Un étrange petit récit, qu’il intitula : la Statue de marbre, semble symboliser, sous les voiles dont l’imagination romantique aimait la parure, le retour de la poésie vers les sources chrétiennes. Florio, épris de l’Olympe et spécialement de Vénus, est entraîné par une dame, qui ressemble à Vénus, dans les splendeurs païennes d’un beau château : l’art antique y prodigue ses charmes, et semble les y prostituer. Mais des changemens de décor surviennent : par la vertu d’un coup de baguette, voici que Florio, ayant à côté de lui le poète chrétien Fortunato, n’aperçoit plus qu’un amoncellement de ruines. Florio avait assisté à la descente annuelle de Vénus ; mais Fortunato chante la victoire d’une autre image de femme, « qui tient, la prestigieuse, un enfant dans ses bras : et une pitié céleste pénètre le monde entier. » Florio, c’est le classique ; Fortunato, c’est le romantique.
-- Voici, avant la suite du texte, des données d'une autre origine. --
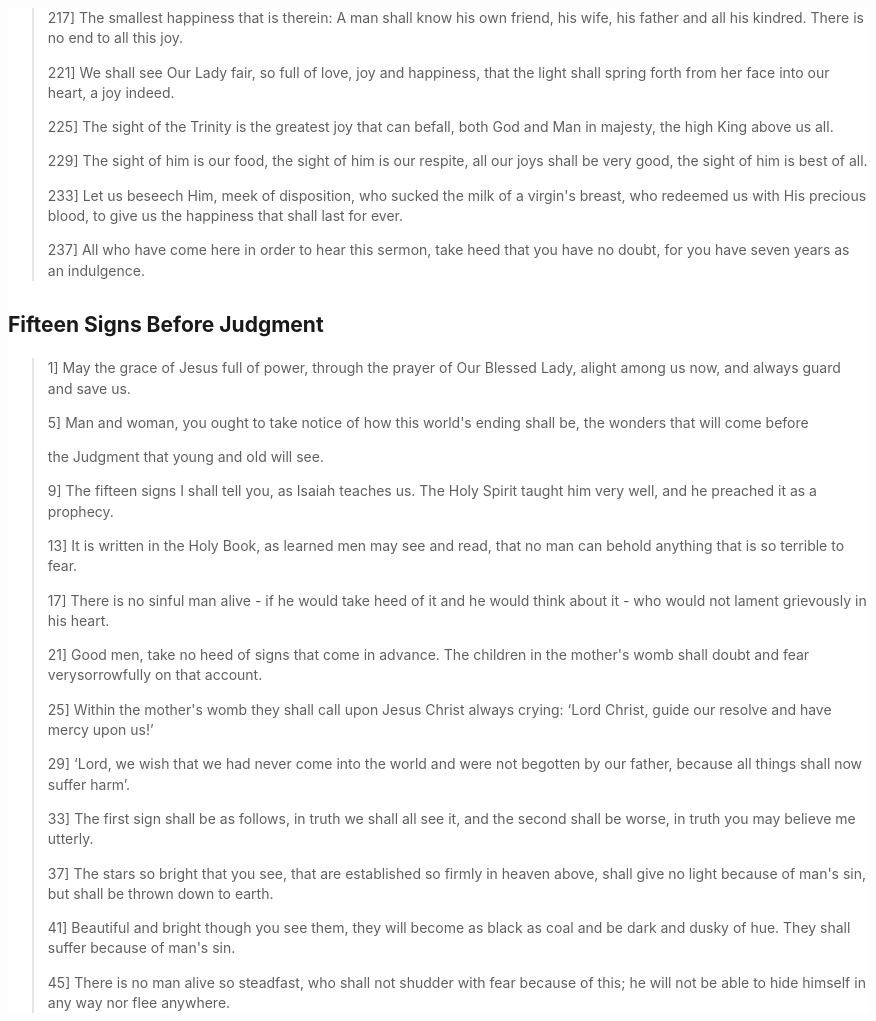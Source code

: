 >   
> 217] The smallest happiness that is therein: A man shall know his own friend, his wife, his father and all his kindred. There is no end to all this joy.
>   
> 221] We shall see Our Lady fair, so full of love, joy and happiness, that the light shall spring forth from her face into our heart, a joy indeed.
>   
> 225] The sight of the Trinity is the greatest joy that can befall, both God and Man in majesty, the high King above us all.
>   
> 229] The sight of him is our food, the sight of him is our respite, all our joys shall be very good, the sight of him is best of all.
>   
> 233] Let us beseech Him, meek of disposition, who sucked the milk of a virgin's breast, who redeemed us with His precious blood, to give us the happiness that shall last for ever.
>   
> 237] All who have come here in order to hear this sermon, take heed that you have no doubt, for you have seven years as an indulgence.
> 




Fifteen Signs Before Judgment
-----------------------------



>   
> 1] May the grace of Jesus full of power, through the prayer of Our Blessed Lady, alight among us now, and always guard and save us.
>   
> 5] Man and woman, you ought to take notice of how this world's ending shall be, the wonders that will come before
> 
> the Judgment that young and old will see.
>   
> 9] The fifteen signs I shall tell you, as Isaiah teaches us. The Holy Spirit taught him very well, and he preached it as a prophecy.
>   
> 13] It is written in the Holy Book, as learned men may see and read, that no man can behold anything that is so terrible to fear.
>   
> 17] There is no sinful man alive - if he would take heed of it and he would think about it - who would not lament grievously in his heart.
>   
> 21] Good men, take no heed of signs that come in advance. The children in the mother's womb shall doubt and fear verysorrowfully on that account.
>   
> 25] Within the mother's womb they shall call upon Jesus Christ always crying: ‘Lord Christ, guide our resolve and have mercy upon us!’
>   
> 29] ‘Lord, we wish that we had never come into the world and were not begotten by our father, because all things shall now suffer harm’.
>   
> 33] The first sign shall be as follows, in truth we shall all see it, and the second shall be worse, in truth you may believe me utterly.
>   
> 37] The stars so bright that you see, that are established so firmly in heaven above, shall give no light because of man's sin, but shall be thrown down to earth.
>   
> 41] Beautiful and bright though you see them, they will become as black as coal and be dark and dusky of hue. They shall suffer because of man's sin.
>   
> 45] There is no man alive so steadfast, who shall not shudder with fear because of this; he will not be able to hide himself in any way nor flee anywhere.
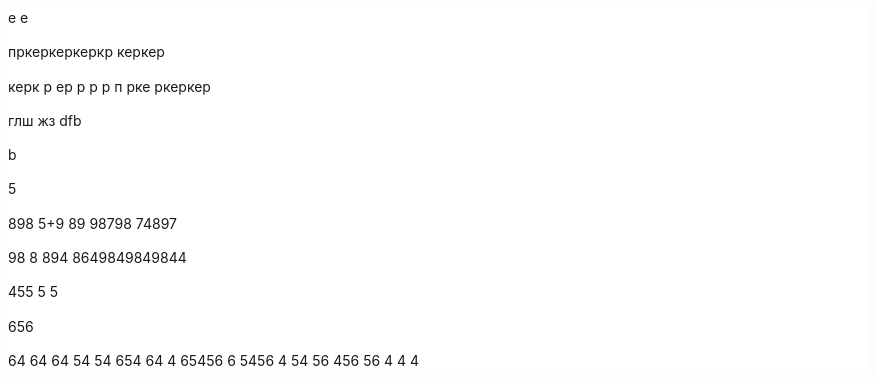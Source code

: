 





е
е

пркеркеркеркр
керкер






керк
р
ер
р
р
р
п
рке
ркеркер



глш
жз
dfb

b


5

898
5+9
89 98798
74897

98
8
894
8649849849844




455
5
5

656

64
64
64
54
54
654
64
4
65456
6
5456
4
54
56
456
56
4
4
4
Dès le lendemain du poème de Schiller sur les Dieux de la Grèce et des Élégies romaines de Gœthe, un Fortunato s’était rencontré, pour saluer comme une Muse, et même comme quelque chose de plus, « la femme qui tient, la prestigieuse, un enfant dans ses bras. » Les Hymnes à la Vierge, de Novalis, étaient beaucoup mieux qu’un jeu de symbolisme, et les Hymnes au Christ, chantés par le même poète, exprimaient avec une profondeur toute nouvelle, comme l’écrivait naguère le romancier Théodore Fontane, 1’« aspiration des âmes vers la Croix. »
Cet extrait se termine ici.